Plotms is a visualization application for telescope data; it also allows interactive flagging of visibility data (for example, identifying bad data that may have been contributed by a specific antenna during an observation). It produces scatter plots of measurement set data: time, spectral window, channels, amplitude, antenna, azimuth, elevation, etc. Both raw, uncalibrated data and calibrated versions of the data can be graphed.
Astronomers use Plotms in two different ways: through an interactive GUI and by Python scripting commands. The interactive GUI is built from a C++ library of generic user components which wrap Qt widgets. The plotting/graphing capability is implemented in Qwt. The Python scripting version of the tool has become increasingly important because large datasets have made human interactive flagging and examination of measurement sets less feasible. In the future, the main use of Plotms may be through Python scripting in a data reduction pipeline which stores Plotms images in an archive with the data for astronomers to examine offline, after the data is processed. Recent work on the tool has involved refactoring the code to enforce separation between the client view layer and the plot engine in order to support a specialized script client.
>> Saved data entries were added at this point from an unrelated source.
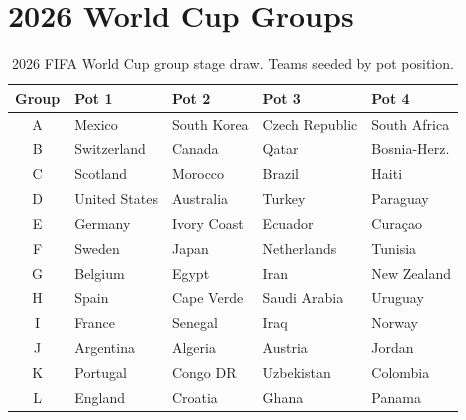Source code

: \documentclass[11pt,a4paper]{article}
\begin{document}
\section{2026 World Cup Groups}
\label{sec:groups}

\begin{table}[h]
\centering
\caption{2026 FIFA World Cup group stage draw. Teams seeded by pot position.}
\label{tab:groups}
\begin{tabular}{cllll}
\toprule
\textbf{Group} & \textbf{Pot 1} & \textbf{Pot 2} & \textbf{Pot 3} & \textbf{Pot 4} \\
\midrule
A & Mexico          & South Korea      & Czech Republic & South Africa \\
B & Switzerland     & Canada           & Qatar          & Bosnia-Herz. \\
C & Scotland        & Morocco          & Brazil         & Haiti \\
D & United States   & Australia        & Turkey         & Paraguay \\
E & Germany         & Ivory Coast      & Ecuador        & Cura\c{c}ao \\
F & Sweden          & Japan            & Netherlands    & Tunisia \\
G & Belgium         & Egypt            & Iran           & New Zealand \\
H & Spain           & Cape Verde       & Saudi Arabia   & Uruguay \\
I & France          & Senegal         & Iraq           & Norway \\
J & Argentina       & Algeria          & Austria        & Jordan \\
K & Portugal        & Congo DR         & Uzbekistan     & Colombia \\
L & England         & Croatia          & Ghana          & Panama \\
\bottomrule
\end{tabular}
\end{table}
\end{document}
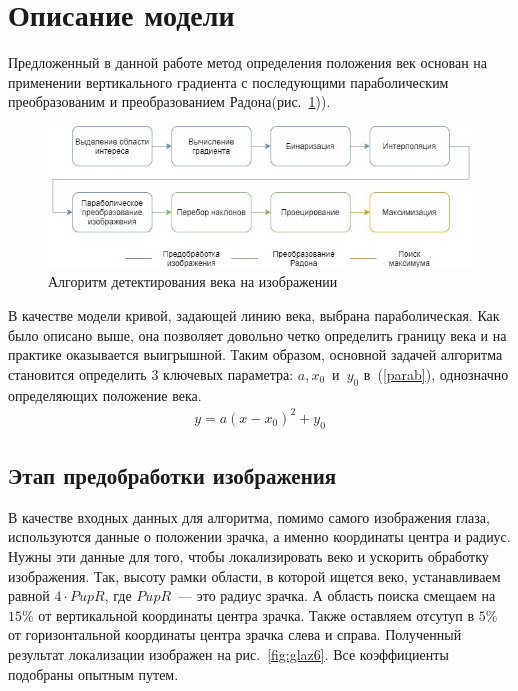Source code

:\documentclass[12pt]{article} %
\begin{document}
\newpage




\newpage
\section{Описание модели}

 Предложенный в данной работе метод определения положения век основан на применении вертикального градиента с последующими параболическим преобразованим и преобразованием Радона(рис.~\ref{fig:map})).

\begin{figure}[h]
	
	\centering
	
	\includegraphics[width=0.8\linewidth]{map.jpg}
	
	\caption{Алгоритм детектирования века на изображении}
	
	\label{fig:map}
	
\end{figure}

В качестве модели кривой, задающей линию века, выбрана параболическая. Как было описано выше, она позволяет довольно четко определить границу века и на практике оказывается выигрышной. Таким образом, основной задачей алгоритма становится определить 3 ключевых параметра: $a, x_0$~и~$y_0$ в~(\ref{parab}), однозначно определяющих положение века.
\begin{gather}\label{parab}
	y = a(x-x_0)^2 + y_0
\end{gather}

\subsection{Этап предобработки изображения}

В качестве входных данных для алгоритма, помимо самого изображения глаза, используются данные о положении зрачка, а именно координаты центра и радиус. Нужны эти данные для того, чтобы локализировать веко и ускорить обработку изображения. Так, высоту рамки области, в которой ищется веко, устанавливаем равной $4\cdot PupR$, где $PupR$~--- это радиус зрачка. А область поиска смещаем на $15\%$ от вертикальной координаты центра зрачка. Также оставляем отсутуп в $5\%$ от горизонтальной координаты центра зрачка слева и справа. Полученный результат локализации изображен на рис.~\ref{fig:glaz6}. Все коэффициенты подобраны опытным путем.
\end{document}
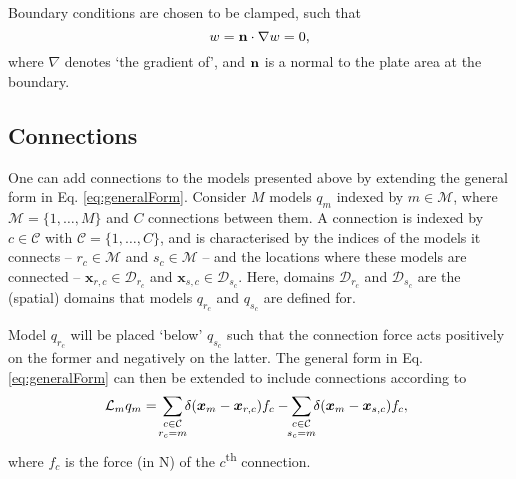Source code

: \documentclass{article}
\begin{document}
Boundary conditions are chosen to be clamped, such that
\begin{equation}
        w = {\bf n} \cdot \nabla w = 0,
\end{equation}
where $\nabla$ denotes `the gradient of', and ${\bf n}$ is a normal to the plate area at the boundary.

\subsection{Connections}



One can add connections to the models presented above by extending the general form in Eq. \eqref{eq:generalForm}. Consider $M$ models $q_m$ indexed by $m \in \mathcal{M}$, where $\mathcal{M} = \{1, \hdots, M\}$ and $C$ connections between them. A connection is indexed by $c\in \mathcal{C}$ with $\mathcal{C} = \{1, \hdots, C\}$, and is characterised by the indices of the models it connects -- $r_c \in \mathcal{M}$ and $s_c\in \mathcal{M}$ -- and the locations where these models are connected -- $\boldsymbol{x}_{r, c}\in \mathcal{D}_{r_c}$ and $\boldsymbol{x}_{s, c}\in \mathcal{D}_{s_c}$. Here, domains $\mathcal{D}_{r_c}$ and $\mathcal{D}_{s_c}$ are the (spatial) domains that models $q_{r_c}$ and $q_{s_c}$ are defined for.  

Model $q_{r_c}$ will be placed `below' $q_{s_c}$ such that the connection force acts positively on the former and negatively on the latter. The general form in Eq. \eqref{eq:generalForm} can then be extended to include connections according to
\begin{equation}\label{eq:generalFormConnections}
    \!\!\!\mathcal{L}_mq_m =\!\sum_{\substack{c\in \mathcal{C}\vspace{0.1em}\\ r_c = m}}\!\! \delta(\boldsymbol{x}_m - \boldsymbol{x}_{r, c}) f_c-\!\! \sum_{\substack{c\in \mathcal{C}\vspace{0.1em}\\ s_c = m}}\!\! \delta(\boldsymbol{x}_m - \boldsymbol{x}_{s,c}) f_c,
\end{equation}
where $f_c$ is the force (in N) of the $c$\textsuperscript{th} connection.
\end{document}
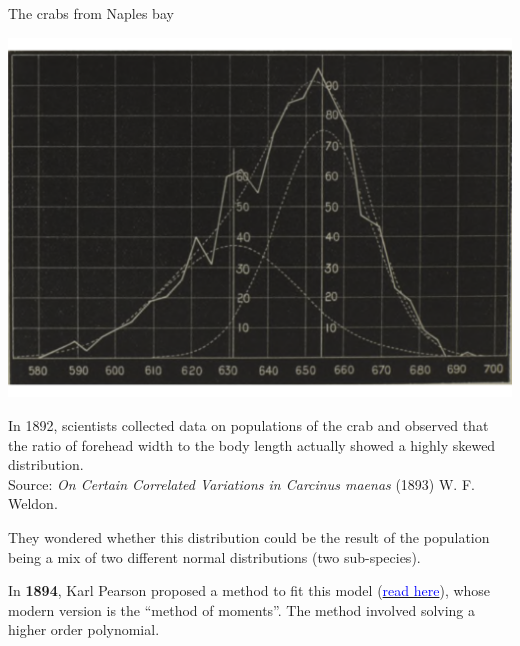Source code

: \documentclass[11pt,handout,aspectratio=169]{beamer}
\begin{document}
\begin{frame}{The crabs from Naples bay}


\begin{minipage}{5.5cm}{}
	\includegraphics[scale=.29]{pics/crabs.png}
		\end{minipage}\begin{minipage}{9cm}
			 In 1892, scientists collected data on populations of the crab and observed that the ratio of forehead width to the body length  actually showed a highly skewed distribution.\\[2mm] {\small Source: \textit{On Certain Correlated Variations in Carcinus maenas} (1893) W. F.  Weldon.}	
		\end{minipage}

{ They wondered whether this distribution could be the result of the population being a mix of two different normal distributions (two sub-species).}
\smallskip 

{ In \textbf{1894}, Karl Pearson proposed a method to fit this model (\href{https://archive.org/details/philtrans02543681}{\textcolor{blue}{read here}}), whose modern version is the ``method of moments''. The method involved solving a higher order polynomial.}
\end{frame}
\end{document}
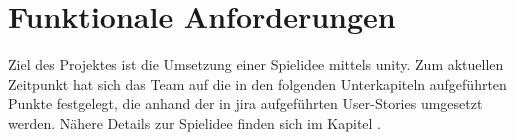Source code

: \documentclass[../main.tex]{subfiles}
\begin{document}
    \section{Funktionale Anforderungen}
    \label{section:FunktionaleAnforderungen}
    Ziel des Projektes ist die Umsetzung einer Spielidee mittels \gls{unity}. Zum aktuellen Zeitpunkt hat sich das Team auf die in den folgenden Unterkapiteln aufgeführten Punkte festgelegt, die anhand der in \gls{jira} aufgeführten User-Stories umgesetzt werden. Nähere Details zur Spielidee finden sich im Kapitel .
\end{document}
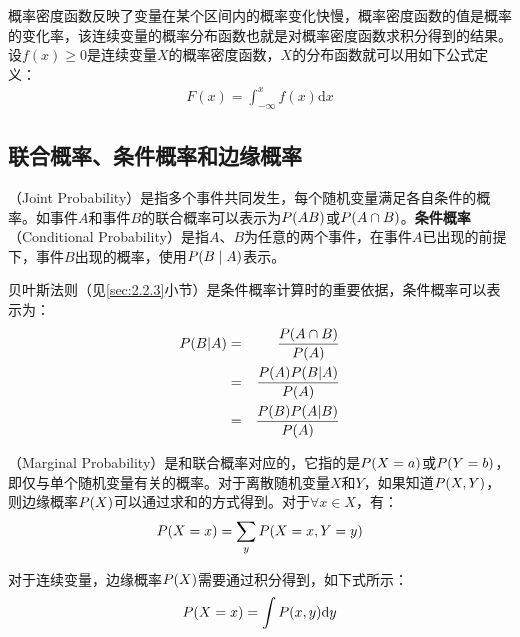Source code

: \parinterval 概率密度函数反映了变量在某个区间内的概率变化快慢，概率密度函数的值是概率的变化率，该连续变量的概率分布函数也就是对概率密度函数求积分得到的结果。设$f(x) \geq 0$是连续变量$X$的概率密度函数，$X$的分布函数就可以用如下公式定义：
\begin{eqnarray}
F(x)=\int_{-\infty}^x f(x)\textrm{d}x
\label{eq:2-1}
\end{eqnarray}


\subsection{联合概率、条件概率和边缘概率}
（Joint Probability）是指多个事件共同发生，每个随机变量满足各自条件的概率。如事件$A$和事件$B$的联合概率可以表示为${P}(AB)$或${P}(A\cap{B})$。{\small\sffamily\bfseries{条件概率}}（Conditional Probability）是指$A$、$B$为任意的两个事件，在事件$A$已出现的前提下，事件$B$出现的概率，使用${P}(B \mid A)$表示。

\parinterval 贝叶斯法则（见\ref{sec:2.2.3}小节）是条件概率计算时的重要依据，条件概率可以表示为：
\begin{eqnarray}
{P}{(B|A)} & = & \frac{{P}(A\cap{B})}{{P}(A)}  \nonumber \\
                           & = & \frac{{P}(A){P}(B|A)}{{P}(A)}  \nonumber \\
                           & = & \frac{{P}(B){P}(A|B)}{{P}(A)}
\label{eq:2-2}
\end{eqnarray}

（Marginal Probability）是和联合概率对应的，它指的是${P}(X=a)$或${P}(Y=b)$，即仅与单个随机变量有关的概率。对于离散随机变量$X$和$Y$，如果知道${P}(X,Y)$，则边缘概率${P}(X)$可以通过求和的方式得到。对于$\forall x \in X $，有：
\begin{eqnarray}
{P}(X=x)=\sum_{y}  {P}(X=x,Y=y)
\label{eq:2-3}
\end{eqnarray}

\parinterval 对于连续变量，边缘概率${P}(X)$需要通过积分得到，如下式所示：
\begin{eqnarray}
{P}(X=x)=\int {P}(x,y)\textrm{d}y
\label{eq:2-4}
\end{eqnarray}

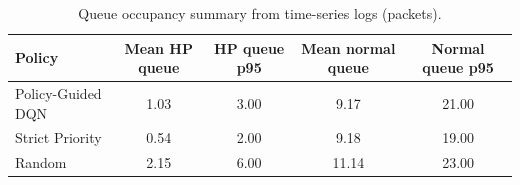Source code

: \begin{table}[t]
\centering
\caption{Queue occupancy summary from time-series logs (packets).}
\label{tab:queue_summary}
\scriptsize
\begin{tabular}{lcccc}
\toprule
Policy & Mean HP queue & HP queue p95 & Mean normal queue & Normal queue p95 \\
\midrule
Policy-Guided DQN & 1.03 & 3.00 & 9.17 & 21.00 \\
Strict Priority & 0.54 & 2.00 & 9.18 & 19.00 \\
Random & 2.15 & 6.00 & 11.14 & 23.00 \\
\bottomrule
\end{tabular}
\end{table}
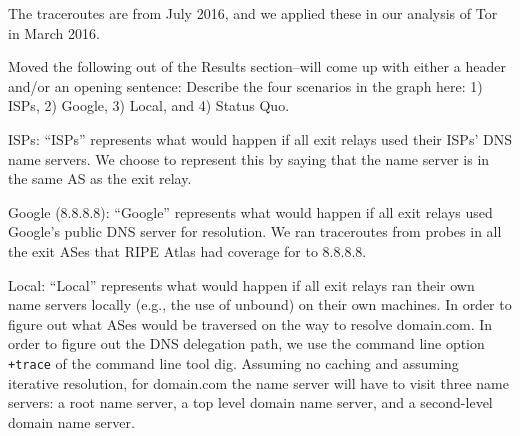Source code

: The traceroutes are from July 2016, and we applied these in our analysis of Tor 
in March 2016.   


Moved the following out of the Results section--will come up with either a header and/or an 
opening sentence:
Describe the four scenarios in the graph here: 1) ISPs, 2) Google, 3) Local, and 
4) Status Quo.

ISPs: ``ISPs'' represents what would happen if all exit relays used their ISPs' DNS name 
servers.  We choose to represent this by saying that the name server is in the same AS as the 
exit relay.

Google (8.8.8.8): ``Google'' represents what would happen if all exit relays used 
Google's public DNS server for resolution. We ran traceroutes from probes in all the exit 
ASes that RIPE Atlas had coverage for to 8.8.8.8.

Local: ``Local'' represents what would happen if all exit relays ran their own name 
servers locally (e.g., the use of unbound) on their own machines. In order to figure out 
what ASes would be traversed on the way to resolve domain.com. In order to figure out the 
DNS delegation path, we use the command line option \texttt{+trace} of the
command line tool dig. Assuming no caching and assuming 
iterative resolution, for domain.com the name server will have to visit three name servers:
a root name server, a top level domain name server, and a second-level domain name server. 

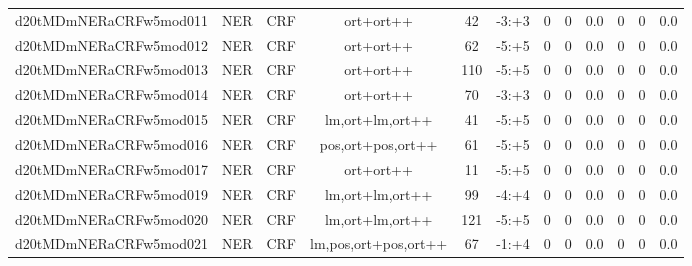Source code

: \documentclass[a4paper]{article}
\begin{document}
\begin{landscape}
\begin{center}
\begin{tabular}{ |c|c|c|c|c|c|c|c|c|c|c|c|}
 
 	
 	\small{ d20tMDmNERaCRFw5mod011 } & \small{ NER} & \small{  CRF }  & ort+ort++  &  42 &  \small{  -3:+3 }  &  0 & 0 & 0.0  &  0 & 0 & 0.0 \\
 	

 
 	
 	\small{ d20tMDmNERaCRFw5mod012 } & \small{ NER} & \small{  CRF }  & ort+ort++  &  62 &  \small{  -5:+5 }  &  0 & 0 & 0.0  &  0 & 0 & 0.0 \\
 	

 
 	
 	\small{ d20tMDmNERaCRFw5mod013 } & \small{ NER} & \small{  CRF }  & ort+ort++  &  110 &  \small{  -5:+5 }  &  0 & 0 & 0.0  &  0 & 0 & 0.0 \\
 	

 
 	
 	\small{ d20tMDmNERaCRFw5mod014 } & \small{ NER} & \small{  CRF }  & ort+ort++  &  70 &  \small{  -3:+3 }  &  0 & 0 & 0.0  &  0 & 0 & 0.0 \\
 	

 
 	
 	\small{ d20tMDmNERaCRFw5mod015 } & \small{ NER} & \small{  CRF }  & lm,ort+lm,ort++  &  41 &  \small{  -5:+5 }  &  0 & 0 & 0.0  &  0 & 0 & 0.0 \\
 	

 
 	
 	\small{ d20tMDmNERaCRFw5mod016 } & \small{ NER} & \small{  CRF }  & pos,ort+pos,ort++  &  61 &  \small{  -5:+5 }  &  0 & 0 & 0.0  &  0 & 0 & 0.0 \\
 	

 
 	
 	\small{ d20tMDmNERaCRFw5mod017 } & \small{ NER} & \small{  CRF }  & ort+ort++  &  11 &  \small{  -5:+5 }  &  0 & 0 & 0.0  &  0 & 0 & 0.0 \\
 	

 
 	
 	\small{ d20tMDmNERaCRFw5mod019 } & \small{ NER} & \small{  CRF }  & lm,ort+lm,ort++  &  99 &  \small{  -4:+4 }  &  0 & 0 & 0.0  &  0 & 0 & 0.0 \\
 	

 
 	
 	\small{ d20tMDmNERaCRFw5mod020 } & \small{ NER} & \small{  CRF }  & lm,ort+lm,ort++  &  121 &  \small{  -5:+5 }  &  0 & 0 & 0.0  &  0 & 0 & 0.0 \\
 	

 
 	
 	\small{ d20tMDmNERaCRFw5mod021 } & \small{ NER} & \small{  CRF }  & lm,pos,ort+pos,ort++  &  67 &  \small{  -1:+4 }  &  0 & 0 & 0.0  &  0 & 0 & 0.0 \\
 	


\end{tabular}
\end{center}
\end{landscape}
\end{document}
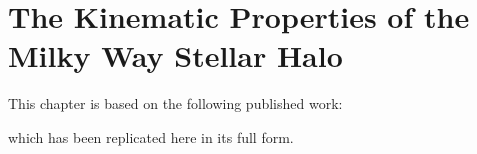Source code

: \chapter{The Kinematic Properties of the Milky Way Stellar Halo}

This chapter is based on the following published work:

\vspace{10pt}
\vspace{10pt}

\noindent which has been replicated here in its full form.



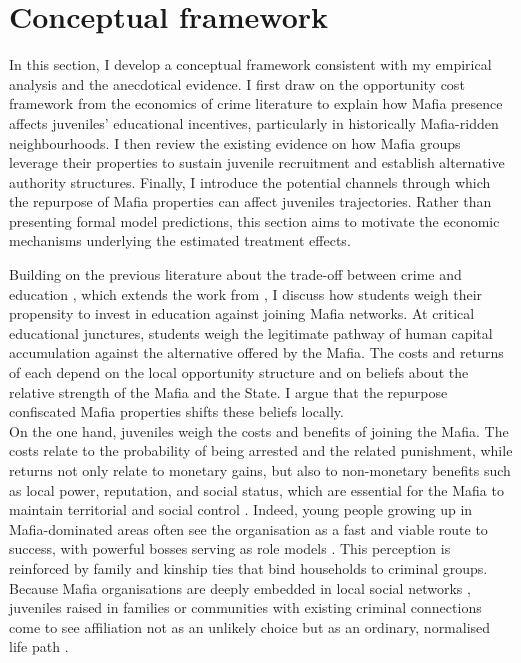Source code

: \documentclass[12pt]{article}
\theoremstyle{plain}
\theoremstyle{plain}
\theoremstyle{plain}
\theoremstyle{definition}
\theoremstyle{plain}
\theoremstyle{definition}
\theoremstyle{plain}
\theoremstyle{remark}
\theoremstyle{definition}
\theoremstyle{definition}
\theoremstyle{plain}
\begin{document}
\section{Conceptual framework}
\label{sec:jmp_conc_framework}
In this section, I develop a conceptual framework consistent with my empirical analysis and the anecdotical evidence. I first draw on the opportunity cost framework from the economics of crime literature to explain how Mafia presence affects juveniles' educational incentives, particularly in historically Mafia-ridden neighbourhoods. I then review the existing evidence on how Mafia groups leverage their properties to sustain juvenile recruitment and establish alternative authority structures. Finally, I introduce the potential channels through which the repurpose of Mafia properties can affect juveniles trajectories. Rather than presenting formal model predictions, this section aims to motivate the economic mechanisms underlying the estimated treatment effects. \par
\medskip
Building on the previous literature  about the trade-off between crime and education \citep{lochner_education_2004, lochner_non-production_2011, lochner_effect_2004, machin_crime_2004}, which extends the work from \citet{becker_crime_1968}, I discuss how students weigh their propensity to invest in education against joining Mafia networks. At critical educational junctures, students weigh the legitimate pathway of human capital accumulation against the alternative offered by the Mafia. The costs and returns of each depend on the local opportunity structure and on beliefs about the relative strength of the Mafia and the State. I argue that the repurpose confiscated Mafia properties shifts these beliefs locally. \\

On the one hand, juveniles weigh the costs and benefits of joining the Mafia. The costs relate to the probability of being arrested and the related punishment, while returns not only relate to monetary gains, but also to non-monetary benefits such as local power, reputation, and social status, which are essential for the Mafia to maintain territorial and social control \citep{gambetta_sicilian_1993, sciarrone_il_1998}. Indeed, young people growing up in Mafia-dominated areas often see the organisation as a fast and viable route to success, with powerful bosses serving as role models \citep{caglayan_organized_2017}. This perception is reinforced by family and kinship ties that bind households to criminal groups. Because Mafia organisations are deeply embedded in local social networks \citep{sciarrone_il_1998}, juveniles raised in families or communities with existing criminal connections come to see affiliation not as an unlikely choice but as an ordinary, normalised life path \citep{sviatschi_making_2022}. 
\end{document}
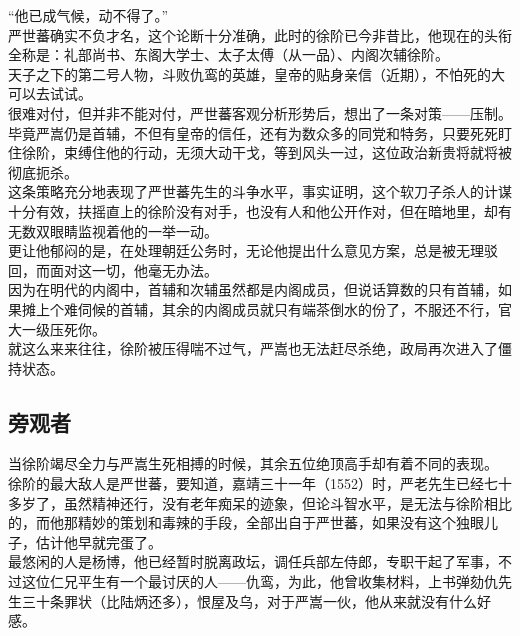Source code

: \begin{multicols}{\theparacolNo}
“他已成气候，动不得了。”\\

严世蕃确实不负才名，这个论断十分准确，此时的徐阶已今非昔比，他现在的头衔全称是：礼部尚书、东阁大学士、太子太傅（从一品）、内阁次辅徐阶。\\

天子之下的第二号人物，斗败仇鸾的英雄，皇帝的贴身亲信（近期），不怕死的大可以去试试。\\

很难对付，但并非不能对付，严世蕃客观分析形势后，想出了一条对策——压制。\\

毕竟严嵩仍是首辅，不但有皇帝的信任，还有为数众多的同党和特务，只要死死盯住徐阶，束缚住他的行动，无须大动干戈，等到风头一过，这位政治新贵将就将被彻底扼杀。\\

这条策略充分地表现了严世蕃先生的斗争水平，事实证明，这个软刀子杀人的计谋十分有效，扶摇直上的徐阶没有对手，也没有人和他公开作对，但在暗地里，却有无数双眼睛监视着他的一举一动。\\

更让他郁闷的是，在处理朝廷公务时，无论他提出什么意见方案，总是被无理驳回，而面对这一切，他毫无办法。\\

因为在明代的内阁中，首辅和次辅虽然都是内阁成员，但说话算数的只有首辅，如果摊上个难伺候的首辅，其余的内阁成员就只有端茶倒水的份了，不服还不行，官大一级压死你。\\

就这么来来往往，徐阶被压得喘不过气，严嵩也无法赶尽杀绝，政局再次进入了僵持状态。\\

\subsection{旁观者}
当徐阶竭尽全力与严嵩生死相搏的时候，其余五位绝顶高手却有着不同的表现。\\

徐阶的最大敌人是严世蕃，要知道，嘉靖三十一年（1552）时，严老先生已经七十多岁了，虽然精神还行，没有老年痴呆的迹象，但论斗智水平，是无法与徐阶相比的，而他那精妙的策划和毒辣的手段，全部出自于严世蕃，如果没有这个独眼儿子，估计他早就完蛋了。\\

最悠闲的人是杨博，他已经暂时脱离政坛，调任兵部左侍郎，专职干起了军事，不过这位仁兄平生有一个最讨厌的人——仇鸾，为此，他曾收集材料，上书弹劾仇先生三十条罪状（比陆炳还多），恨屋及乌，对于严嵩一伙，他从来就没有什么好感。\\


\end{multicols}

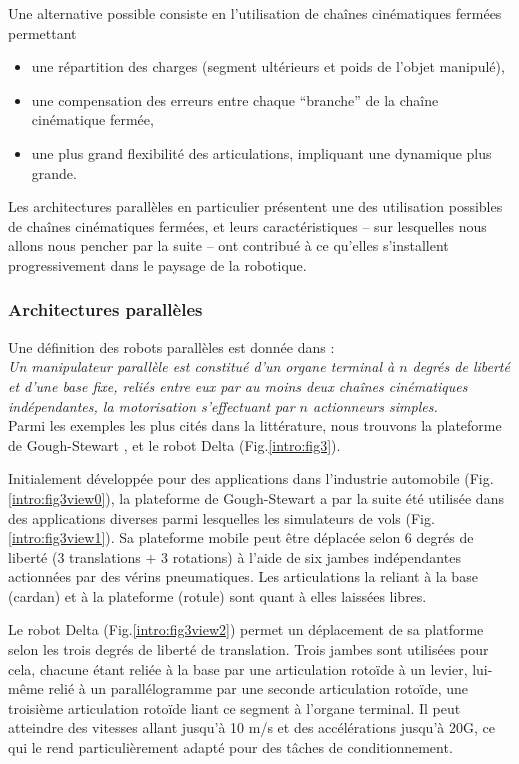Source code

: Une alternative possible consiste en l'utilisation de chaînes cinématiques fermées permettant
\begin{itemize}
 \item une répartition des charges (segment ultérieurs et poids de l'objet manipulé),
 \item une compensation des erreurs entre chaque ``branche'' de la chaîne cinéma\-tique fermée,
 \item une plus grand flexibilité des articulations, impliquant une dynamique plus grande.
\end{itemize}

Les architectures parallèles en particulier présentent une des utilisation possibles de chaînes cinématiques fermées, et leurs caractéristiques -- sur lesquel\-les nous allons nous pencher par la suite -- ont contribué à ce qu'elles s'installent progressivement dans le paysage de la robotique.


\subsubsection{Architectures parallèles}

Une définition des robots parallèles est donnée dans \cite{merlet1997robots} :\\
{\it Un manipulateur parallèle est constitué d’un organe terminal à $n$ degrés de li\-berté et d’une base fixe, reliés entre eux par au moins deux chaînes
cinématiques indépendantes, la motorisation s’effectuant par $n$ actionneurs simples.}\\

Parmi les exemples les plus cités dans la littérature, nous trouvons la plateforme de Gough-Stewart \cite{1956:Gough}, \cite{1965:Stewart} et le robot Delta \cite{1988:Clavel} (Fig.\ref{intro:fig3}).

Initialement développée pour des applications dans l'industrie automobile (Fig.\ref{intro:fig3view0}), la plateforme de Gough-Stewart a par la suite été utilisée dans des applications diverses parmi lesquelles les simulateurs de vols (Fig.\ref{intro:fig3view1}). Sa plateforme mobile peut être déplacée selon 6 degrés de liberté (3 translations $+$ 3 rotations) à l'aide de six jambes indépendantes actionnées par des vérins pneumatiques. Les articulations la reliant à la base (cardan) et à la plateforme (rotule) sont quant à elles laissées libres.

Le robot Delta (Fig.\ref{intro:fig3view2}) permet un déplacement de sa platforme selon les trois degrés de liberté de translation. Trois jambes sont utilisées pour cela, chacune étant reliée à la base par une articulation rotoïde à un levier, lui-même relié à un parallélogramme par une seconde articulation rotoïde, une troisième articulation rotoïde liant ce segment à l'organe terminal. Il peut atteindre des vitesses allant jusqu'à 10 m/s et des accélérations jusqu'à 20G, ce qui le rend particulièrement adapté pour des tâches de conditionnement.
The challenge of dealing with large data sets is also driving Plotms refactoring efforts at the data access layer. The current architecture attempts to minimize the I/O burden by caching the data values for the plot in as efficient a manner as possible. It also attempts to predict the memory that will be required for a plot, posting a warning when there is insufficient memory to support a plot. Options are also available for plotting subsets of the data through selection or averaging with iteration available through an index into the cached data. However, there is a limit to how much data can be handled and processed on a personal computer or workstation. Moving large data sets from an archive to a personal computer system is also an issue. In order to support the large data sets of the future (on the order of 1 terabyte) the data access and computation layers are being refactored so they can run remotely on a super computer and then be sent to the plot engine, located on the astronomer's workstation for rendering.